Projet de recherche :
Évaluation de l'impact de la sécheresse sur l'investissement des sucres dans les tiges des arbres : étude comparée de l'épinette noire et du bouleau blanc
Face aux changements climatiques, les forêts boréales subissent une augmentation de la fréquence et de la sévérité des sécheresses estivales provoquant au Canada et partout dans le monde de nombreuses conséquences sans précédents depuis ces dernières décennies. La capacité de résilience face au stress hydrique demeure incertaine pour l’équilibre déjà perturbé de ces écosystèmes.
Ce projet vise à évaluer et comparer les réponses physiologiques de deux espèces aux stratégies écologiques contrastés : l'épinette noire, et le bouleau blanc Plus spécifiquement, nous analyserons la dynamique de leur gestion et allocation du carbone dans les tiges au cours de l’été, élément vital pour la régulation de la pression osmotique et la survie des tissus parenchymateux du tronc, en réponse à un stress hydrique.
L'étude s'appuiera sur le dispositif expérimental de simulation de sécheresse WaterDisp (programme AbitibiOuestSmart). Un système d'exclusion de pluie simulera une sécheresse estivale prolongée. L'originalité de l'approche repose sur l'analyse biochimique des tissus de la tige (avant, pendant et après la sécheresse) selon le suivi du stress subi pour quantifier la dynamique des réserves carbonées intra-annuelle, en différenciant les sucres solubles (réponse osmotique immédiate) de l'amidon (stockage à long terme) par spectrophotométrie et qui sera couplé au suivi de la phénologie du bois et les traits de réponse au stress.
Nous posons l'hypothèse que ces deux espèces déploieront des stratégies d'allocation des NSC divergentes au niveau de la tige.

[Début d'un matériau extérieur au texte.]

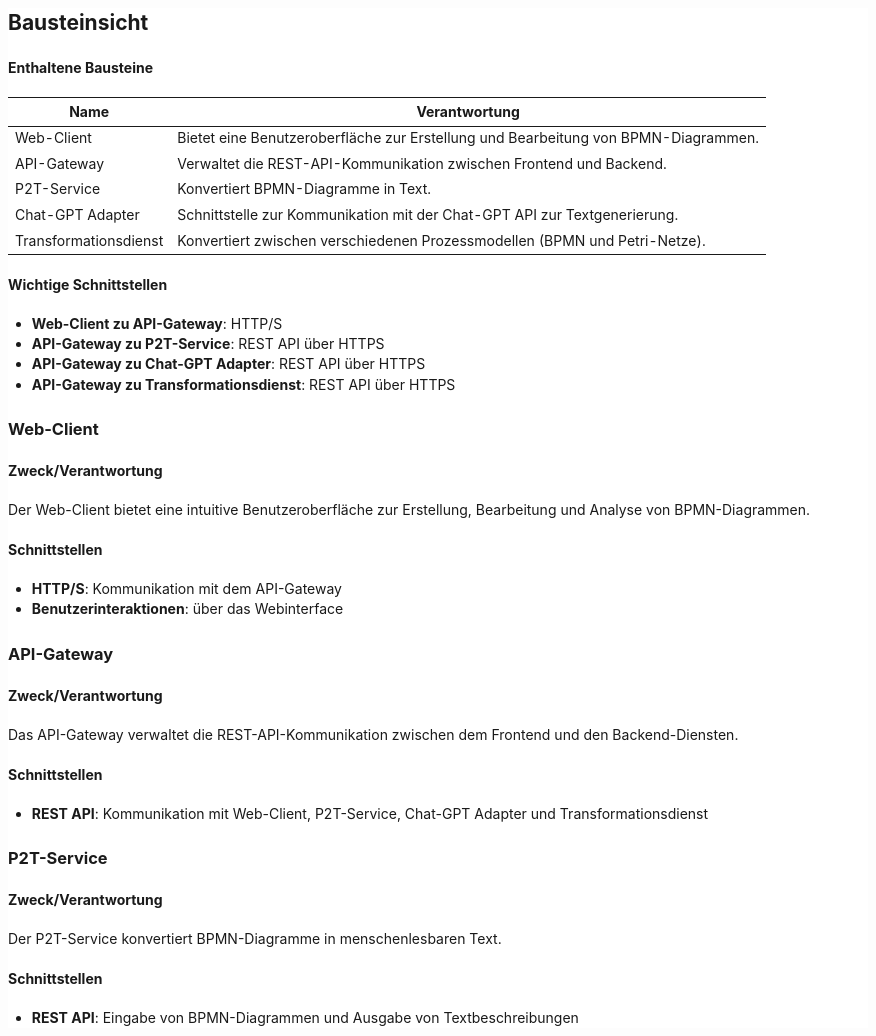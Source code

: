 <div class="formalpara-title">

## Bausteinsicht


#### Enthaltene Bausteine

| **Name**             | **Verantwortung**                                                                         |
|----------------------|-------------------------------------------------------------------------------------------|
| Web-Client           | Bietet eine Benutzeroberfläche zur Erstellung und Bearbeitung von BPMN-Diagrammen.        |
| API-Gateway          | Verwaltet die REST-API-Kommunikation zwischen Frontend und Backend.                       |
| P2T-Service          | Konvertiert BPMN-Diagramme in Text.                                                       |
| Chat-GPT Adapter     | Schnittstelle zur Kommunikation mit der Chat-GPT API zur Textgenerierung.                 |
| Transformationsdienst| Konvertiert zwischen verschiedenen Prozessmodellen (BPMN und Petri-Netze).                |

#### Wichtige Schnittstellen
- **Web-Client zu API-Gateway**: HTTP/S
- **API-Gateway zu P2T-Service**: REST API über HTTPS
- **API-Gateway zu Chat-GPT Adapter**: REST API über HTTPS
- **API-Gateway zu Transformationsdienst**: REST API über HTTPS

### Web-Client

#### Zweck/Verantwortung
Der Web-Client bietet eine intuitive Benutzeroberfläche zur Erstellung, Bearbeitung und Analyse von BPMN-Diagrammen.

#### Schnittstellen
- **HTTP/S**: Kommunikation mit dem API-Gateway
- **Benutzerinteraktionen**: über das Webinterface

### API-Gateway

#### Zweck/Verantwortung
Das API-Gateway verwaltet die REST-API-Kommunikation zwischen dem Frontend und den Backend-Diensten.

#### Schnittstellen
- **REST API**: Kommunikation mit Web-Client, P2T-Service, Chat-GPT Adapter und Transformationsdienst

### P2T-Service

#### Zweck/Verantwortung
Der P2T-Service konvertiert BPMN-Diagramme in menschenlesbaren Text.

#### Schnittstellen
- **REST API**: Eingabe von BPMN-Diagrammen und Ausgabe von Textbeschreibungen
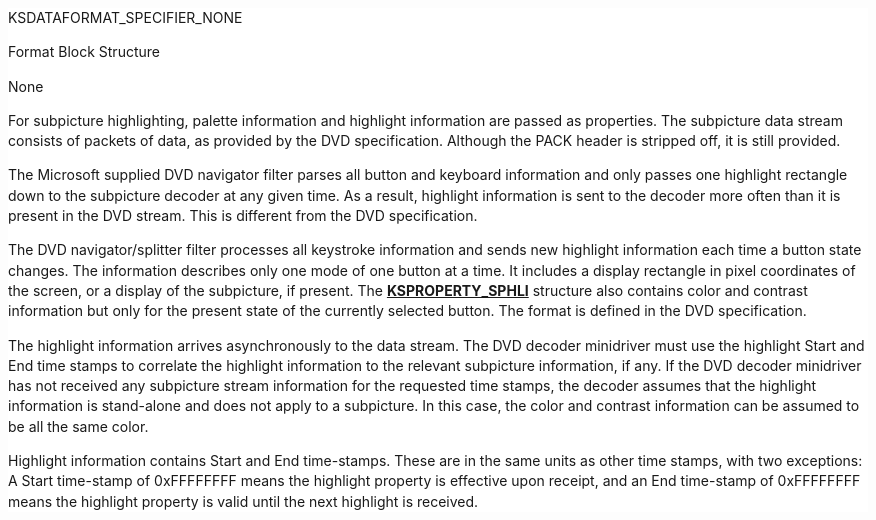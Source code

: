 <td><p>KSDATAFORMAT_SPECIFIER_NONE</p></td>
</tr>
<tr class="even">
<td><p>Format Block Structure</p></td>
<td><p>None</p></td>
</tr>
</tbody>
</table>

 

For subpicture highlighting, palette information and highlight information are passed as properties. The subpicture data stream consists of packets of data, as provided by the DVD specification. Although the PACK header is stripped off, it is still provided.

The Microsoft supplied DVD navigator filter parses all button and keyboard information and only passes one highlight rectangle down to the subpicture decoder at any given time. As a result, highlight information is sent to the decoder more often than it is present in the DVD stream. This is different from the DVD specification.

The DVD navigator/splitter filter processes all keystroke information and sends new highlight information each time a button state changes. The information describes only one mode of one button at a time. It includes a display rectangle in pixel coordinates of the screen, or a display of the subpicture, if present. The [**KSPROPERTY\_SPHLI**](https://docs.microsoft.com/windows-hardware/drivers/ddi/content/ksmedia/ns-ksmedia-_ksproperty_sphli) structure also contains color and contrast information but only for the present state of the currently selected button. The format is defined in the DVD specification.

The highlight information arrives asynchronously to the data stream. The DVD decoder minidriver must use the highlight Start and End time stamps to correlate the highlight information to the relevant subpicture information, if any. If the DVD decoder minidriver has not received any subpicture stream information for the requested time stamps, the decoder assumes that the highlight information is stand-alone and does not apply to a subpicture. In this case, the color and contrast information can be assumed to be all the same color.

Highlight information contains Start and End time-stamps. These are in the same units as other time stamps, with two exceptions: A Start time-stamp of 0xFFFFFFFF means the highlight property is effective upon receipt, and an End time-stamp of 0xFFFFFFFF means the highlight property is valid until the next highlight is received.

L'épinette noire devrait privilégier la conservation de ses réserves sous forme d'amidon en figeant sa croissance au profit de la densification du bois final (lignification). À l'inverse, le bouleau blanc maintiendrait des concentrations élevées de sucres solubles au détriment de l'amidon, afin de subvenir à court termes aux besoins énergétiques (ATP) du chargement actif du phloème et au maintien de son homéostasie hydraulique. Ces résultats permettront d'identifier les vulnérabilités spécifiques des essences boréales face aux anomalies climatiques saisonnières. Ce projet fournira des données cruciales pour orienter les pratiques de sylviculture et d'aménagement forestier de la région (choix des essences à reboiser, gestion des peuplements mixtes), s'inscrivant ainsi pleinement dans la mission de recherche appliquée de la FERLD et de ses partenaires régionaux.